Dalam sebuah pernyataan yang dikirim melalui email, Samsung mengatakan telah mengambil keputusan yang "sulit" untuk menutup pabriknya di Huizhou, dalam upaya "untuk meningkatkan efisiensi."

"Peralatan produksi akan dialokasikan kembali ke lokasi manufaktur global lainnya, tergantung pada strategi produksi global kami berdasarkan kebutuhan pasar," sebut pernyataan itu, meskipun perusahaan menekankan bahwa penjualan akan terus berlanjut di Tiongkok.

Dalam beberapa tahun terakhir, Samsung secara bertahap telah mengalihkan produksi ponsel ke negara-negara berbiaya murah seperti India dan Vietnam.

Atas semua kompensasi ini, Samsung mendapat respek dari warganet Tiongkok dengan penutupan yang "layak" buat pabrik terakhirnya di Tiongkok. Samsung diperkirakan akan terus menjual produk-produknya di Tiongkok, yang merupakan pasar smartphone terbesar di dunia, meskipun produksi ponselnya disana telah berakhir. Paket pesangon yang diberikan oleh Samsung akan membantu mereka memenangkan "hati" konsumen Tiongkok.

Meskipun pabrik ponselnya ditutup, Samsung tidak berhenti memperluas investasinya di Tiongkok.

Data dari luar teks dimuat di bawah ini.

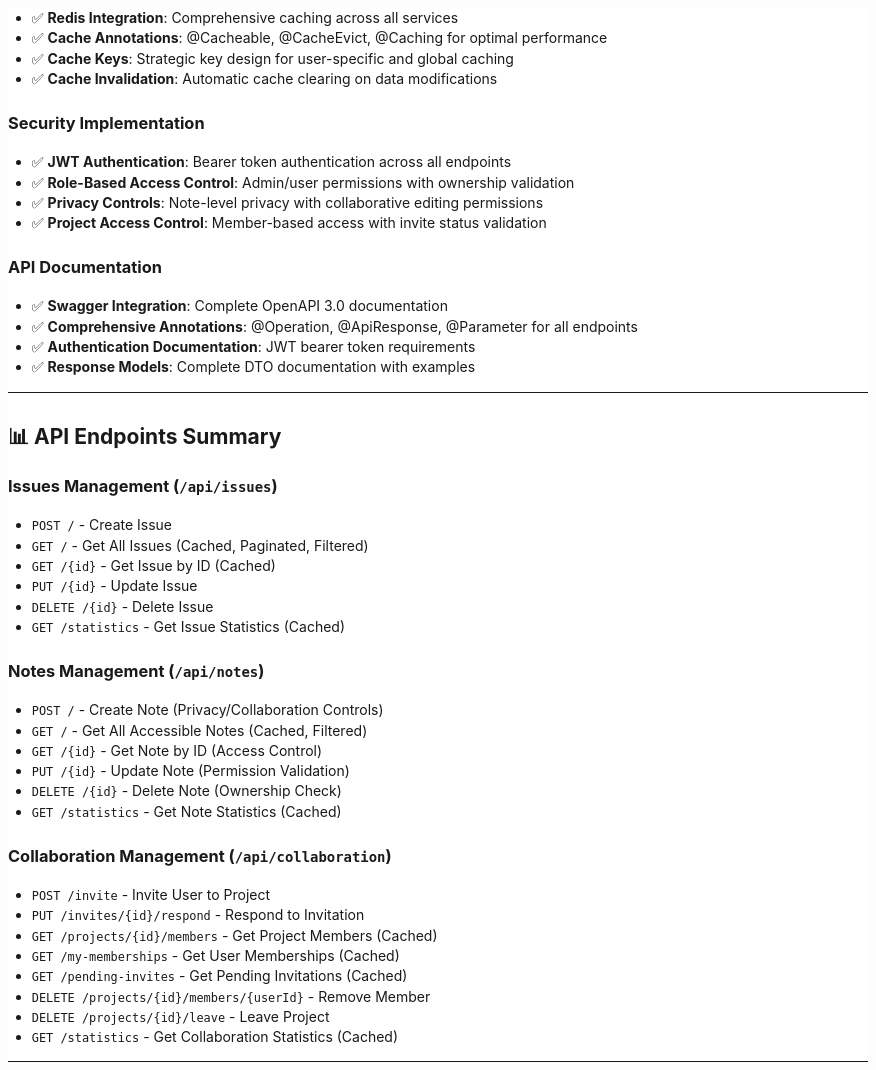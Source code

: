 - ✅ **Redis Integration**: Comprehensive caching across all services
- ✅ **Cache Annotations**: @Cacheable, @CacheEvict, @Caching for optimal performance
- ✅ **Cache Keys**: Strategic key design for user-specific and global caching
- ✅ **Cache Invalidation**: Automatic cache clearing on data modifications

### **Security Implementation**

- ✅ **JWT Authentication**: Bearer token authentication across all endpoints
- ✅ **Role-Based Access Control**: Admin/user permissions with ownership validation
- ✅ **Privacy Controls**: Note-level privacy with collaborative editing permissions
- ✅ **Project Access Control**: Member-based access with invite status validation

### **API Documentation**

- ✅ **Swagger Integration**: Complete OpenAPI 3.0 documentation
- ✅ **Comprehensive Annotations**: @Operation, @ApiResponse, @Parameter for all endpoints
- ✅ **Authentication Documentation**: JWT bearer token requirements
- ✅ **Response Models**: Complete DTO documentation with examples

---

## 📊 **API Endpoints Summary**

### **Issues Management** (`/api/issues`)

- `POST /` - Create Issue
- `GET /` - Get All Issues (Cached, Paginated, Filtered)
- `GET /{id}` - Get Issue by ID (Cached)
- `PUT /{id}` - Update Issue
- `DELETE /{id}` - Delete Issue
- `GET /statistics` - Get Issue Statistics (Cached)

### **Notes Management** (`/api/notes`)

- `POST /` - Create Note (Privacy/Collaboration Controls)
- `GET /` - Get All Accessible Notes (Cached, Filtered)
- `GET /{id}` - Get Note by ID (Access Control)
- `PUT /{id}` - Update Note (Permission Validation)
- `DELETE /{id}` - Delete Note (Ownership Check)
- `GET /statistics` - Get Note Statistics (Cached)

### **Collaboration Management** (`/api/collaboration`)

- `POST /invite` - Invite User to Project
- `PUT /invites/{id}/respond` - Respond to Invitation
- `GET /projects/{id}/members` - Get Project Members (Cached)
- `GET /my-memberships` - Get User Memberships (Cached)
- `GET /pending-invites` - Get Pending Invitations (Cached)
- `DELETE /projects/{id}/members/{userId}` - Remove Member
- `DELETE /projects/{id}/leave` - Leave Project
- `GET /statistics` - Get Collaboration Statistics (Cached)

---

Perdana Menteri Tiongkok Li Keqiang pada hari Senin (14/10) mengunjungi pabrik semikonduktor Samsung di Xi'an, Provinsi Shaanxi di barat laut Tiongkok. Menurut situs resmi pemerintah Tiongkok, Samsung sejauh ini telah berinvestasi $10,87 miliar (sekitar 153 triliun rupiah) pada fase pertama proyek mereka di Tiongkok, dan fase kedua yang sedang berlangsung diperkirakan akan memiliki investasi sebesar $15 miliar (sekitar 212 triliun rupiah).

Menurut beberapa media di Tiongkok, Samsung mengajarkan pelajaran berharga kepada beberapa perusahaan di negara itu, yang sering kurang menghargai karyawannya. Banyak perusahaan Tiongkok, terutama perusahaan kecil dan menengah, yang tidak menawarkan uang pesangon saat merumahkan buruh mereka. Ada sekitar 300 juta pekerja buruh migran dan pedesaan di Tiongkok, dan mereka juga yang akan memutuskan masa depan sektor manufaktur di negara ini.

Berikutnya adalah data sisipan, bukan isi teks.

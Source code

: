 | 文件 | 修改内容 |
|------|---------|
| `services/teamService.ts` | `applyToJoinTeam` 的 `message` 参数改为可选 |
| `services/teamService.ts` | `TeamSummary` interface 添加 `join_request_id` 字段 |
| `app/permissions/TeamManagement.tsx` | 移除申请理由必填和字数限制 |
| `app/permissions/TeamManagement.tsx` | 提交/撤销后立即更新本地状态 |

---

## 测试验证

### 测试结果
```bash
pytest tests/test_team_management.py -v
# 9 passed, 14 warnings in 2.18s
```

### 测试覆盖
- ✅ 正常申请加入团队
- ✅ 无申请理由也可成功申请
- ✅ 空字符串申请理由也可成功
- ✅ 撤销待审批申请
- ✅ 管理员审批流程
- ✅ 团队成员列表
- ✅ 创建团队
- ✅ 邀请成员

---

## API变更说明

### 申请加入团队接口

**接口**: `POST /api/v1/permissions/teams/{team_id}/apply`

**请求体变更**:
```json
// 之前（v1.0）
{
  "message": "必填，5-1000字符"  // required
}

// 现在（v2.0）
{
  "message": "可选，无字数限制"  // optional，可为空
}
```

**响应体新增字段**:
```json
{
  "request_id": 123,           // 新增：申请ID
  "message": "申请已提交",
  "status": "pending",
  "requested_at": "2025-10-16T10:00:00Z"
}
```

Beberapa pengamat berpikir bahwa Tiongkok tidak membutuhkan perusahaan asing sebanyak dulu, tetapi mereka salah. Ekonomi Tiongkok tidak kekurangan perusahaan domestik yang kompetitif. Namun, perusahaan Tiongkok perlu belajar banyak dari saingan asing mereka bagaimana menumbuhkan budaya perusahaan yang sehat dan memenuhi tanggung jawab sosial perusahaan mereka. Ini adalah cara paling efektif untuk meningkatkan lingkungan bisnis di Tiongkok. Itu salah satu alasan mengapa Tiongkok sekarang memilih untuk mempercepat waktu untuk membuka ekonominya dan menarik investasi asing.

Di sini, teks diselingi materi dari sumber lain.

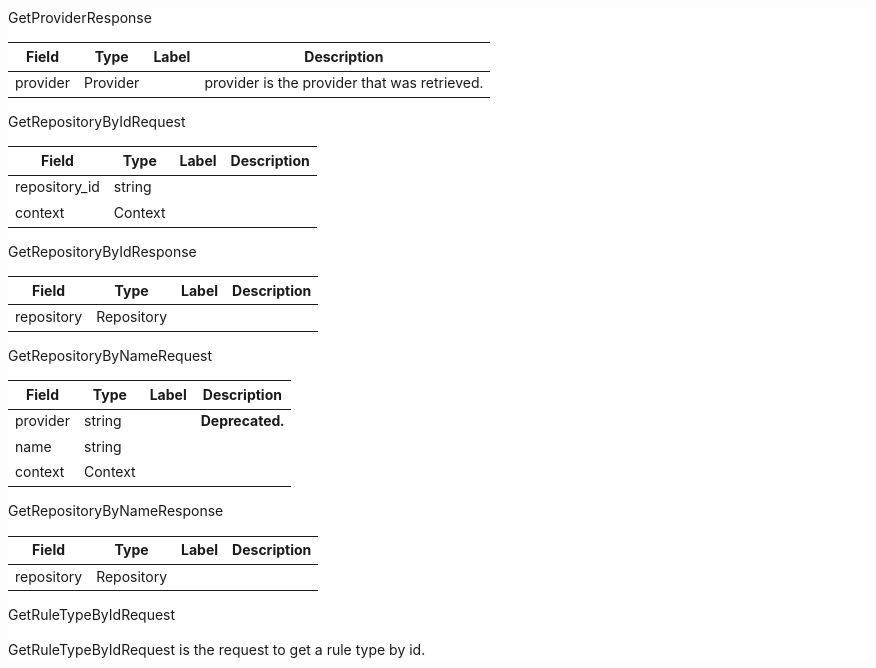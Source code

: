 

<Message id="minder-v1-GetProviderResponse">GetProviderResponse</Message>




| Field | Type | Label | Description |
| ----- | ---- | ----- | ----------- |
| provider | <TypeLink type="minder-v1-Provider">Provider</TypeLink> |  | provider is the provider that was retrieved. |



<Message id="minder-v1-GetRepositoryByIdRequest">GetRepositoryByIdRequest</Message>




| Field | Type | Label | Description |
| ----- | ---- | ----- | ----------- |
| repository_id | <TypeLink type="string">string</TypeLink> |  |  |
| context | <TypeLink type="minder-v1-Context">Context</TypeLink> |  |  |



<Message id="minder-v1-GetRepositoryByIdResponse">GetRepositoryByIdResponse</Message>




| Field | Type | Label | Description |
| ----- | ---- | ----- | ----------- |
| repository | <TypeLink type="minder-v1-Repository">Repository</TypeLink> |  |  |



<Message id="minder-v1-GetRepositoryByNameRequest">GetRepositoryByNameRequest</Message>




| Field | Type | Label | Description |
| ----- | ---- | ----- | ----------- |
| provider | <TypeLink type="string">string</TypeLink> |  | **Deprecated.**  |
| name | <TypeLink type="string">string</TypeLink> |  |  |
| context | <TypeLink type="minder-v1-Context">Context</TypeLink> |  |  |



<Message id="minder-v1-GetRepositoryByNameResponse">GetRepositoryByNameResponse</Message>




| Field | Type | Label | Description |
| ----- | ---- | ----- | ----------- |
| repository | <TypeLink type="minder-v1-Repository">Repository</TypeLink> |  |  |



<Message id="minder-v1-GetRuleTypeByIdRequest">GetRuleTypeByIdRequest</Message>

GetRuleTypeByIdRequest is the request to get a rule type by id.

Samsung berhenti membuat ponsel di Tiongkok di tengah pertempuran sengit untuk pangsa pasar dengan pesaing domestik asal Tiongkok. Namun, itu tidak berarti raksasa teknologi tersebut sudah kalah dalam perminan dengan pembuat smartphone Tiongkok seperti Huawei, OPPO atau Xiaomi. Samsung masih menikmati pangsa pasar global yang besar dalam penjualan smartphone, dan akan bertemu lagi dengan merek Tiongkok di pasar global.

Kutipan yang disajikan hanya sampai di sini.